A parameter-free algorithm achieves regret of order sqrt(alpha-star T) in online learning with noisy side observations from a weighted directed graph.

A machine-rendered reading of the paper's core claim, the machinery that carries it, and where it could break.

The paper introduces a partial-observability model for online learning in which the learner receives its own loss plus noisy feedback about other actions, with the feedback quality governed by edge weights in a weighted directed graph. It develops an efficient algorithm that attains a regret bound of order the square root of alpha-star times the time horizon T, where alpha-star is a new graph property called the effective independence number. The algorithm requires no knowledge or estimation of alpha-star or other parameters. When edge weights are binary, the setting and bounds reduce to those of prior partial-observability models. A sympathetic reader would care because the result shows how graph structure can control regret growth even when side information is noisy and imperfectly known.

Core claim

The central claim is that there exists an efficient, parameter-free algorithm for the online learning problem with noisy side observations that guarantees a regret of order sqrt(alpha-star T) after T rounds, where alpha-star denotes the effective independence number of the underlying weighted directed graph; the algorithm achieves this without requiring prior knowledge or estimation of alpha-star, and recovers the near-optimal bounds of earlier binary-feedback models as a special case.

What carries the argument

The effective independence number alpha-star of the weighted directed graph, which captures the structural property that controls the regret rate, together with the parameter-free algorithm that attains the bound without knowing or estimating this number.

If this is right

  • The regret depends on the effective independence number rather than the total number of actions, allowing sublinear regret even in large action spaces when the graph is sparse or well-structured.
  • The algorithm works for arbitrary positive real edge weights without any parameter tuning or graph estimation step.
  • In the binary-weight case the bounds match the known near-optimal results for partial observability models with no additional assumptions.
  • The approach yields an efficient, practical method that can be deployed directly on problems whose feedback graph is only partially understood.

Where Pith is reading between the lines

These are editorial extensions of the paper, not claims the author makes directly.

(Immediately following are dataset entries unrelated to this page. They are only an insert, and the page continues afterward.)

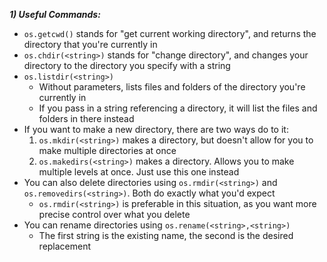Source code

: 
***1) Useful Commands:***
  - `os.getcwd()` stands for "get current working directory", and returns the directory that you're currently in
  - `os.chdir(<string>)` stands for "change directory", and changes your directory to the directory you specify with a string
  - `os.listdir(<string>)`
    - Without parameters, lists files and folders of the directory you're currently in
    - If you pass in a string referencing a directory, it will list the files and folders in there instead
  - If you want to make a new directory, there are two ways do to it:
    1) `os.mkdir(<string>)` makes a directory, but doesn't allow for you to make multiple directories at once
    2) `os.makedirs(<string>)` makes a directory. Allows you to make multiple levels at once. Just use this one instead
  - You can also delete directories using `os.rmdir(<string>)` and `os.removedirs(<string>)`. Both do exactly what you'd expect
    - `os.rmdir(<string>)` is preferable in this situation, as you want more precise control over what you delete
  - You can rename directories using `os.rename(<string>,<string>)`
    - The first string is the existing name, the second is the desired replacement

  • If the effective independence number remains small for naturally occurring feedback graphs, the result suggests that online learning can scale to very large action sets without full observability.
  • The model could be extended to time-varying or adversarial graphs while preserving the same regret form, though this is not shown in the paper.
  • Empirical tests on recommendation or bandit problems with real noisy side information would provide concrete evidence for whether the theoretical alpha-star accurately predicts observed regret.
  • The reduction to the independence number invites further study of which graph families make alpha-star significantly smaller than the ordinary independence number.

Load-bearing premise

The problem's feedback structure can be represented by a weighted directed graph whose edge weights determine the noise level in side observations, and that an effective independence number alpha-star exists for this graph such that the stated regret bound holds.

What would settle it

Running the algorithm on a concrete weighted graph with a known effective independence number alpha-star and observing that the realized regret grows faster than sqrt(alpha-star T) by more than logarithmic factors after sufficiently large T would falsify the claim.

Figures

Figures reproduced from arXiv: 2604.13740 by Gergely Neu, Michal Valko, Tom\'a\v{s} Koc\'ak.

Figure 1
Figure 1. Figure 1: The protocol of online learning with noisy [PITH_FULL_IMAGE:figures/full_fig_p003_1.png] view at source ↗
Figure 2
Figure 2. Figure 2: Dependence of α ∗ on the size of the graph with random weights, 100 graphs for each size. from the fact that α ∗ ≤ α(1)/1 ≤ N. This essen￾tially guarantees that incorporating side-observations can never be harmful to the performance of the learner: the regret of Exp3-WIX is always within logarithmic factors of the minimax regret of order √ NT for the standard multi-armed bandit problem without side ob￾serv… view at source ↗
Figure 3
Figure 3. Figure 3: Comparison of total regrets of the algorithms at time [PITH_FULL_IMAGE:figures/full_fig_p008_3.png] view at source ↗
read the original abstract

We propose a new partial-observability model for online learning problems where the learner, besides its own loss, also observes some noisy feedback about the other actions, depending on the underlying structure of the problem. We represent this structure by a weighted directed graph, where the edge weights are related to the quality of the feedback shared by the connected nodes. Our main contribution is an efficient algorithm that guarantees a regret of $\widetilde{O}(\sqrt{\alpha^* T})$ after $T$ rounds, where $\alpha^*$ is a novel graph property that we call the effective independence number. Our algorithm is completely parameter-free and does not require knowledge (or even estimation) of $\alpha^*$. For the special case of binary edge weights, our setting reduces to the partial-observability models of Mannor and Shamir (2011) and Alon et al. (2013) and our algorithm recovers the near-optimal regret bounds.

Editorial analysis

A structured set of objections, weighed in public.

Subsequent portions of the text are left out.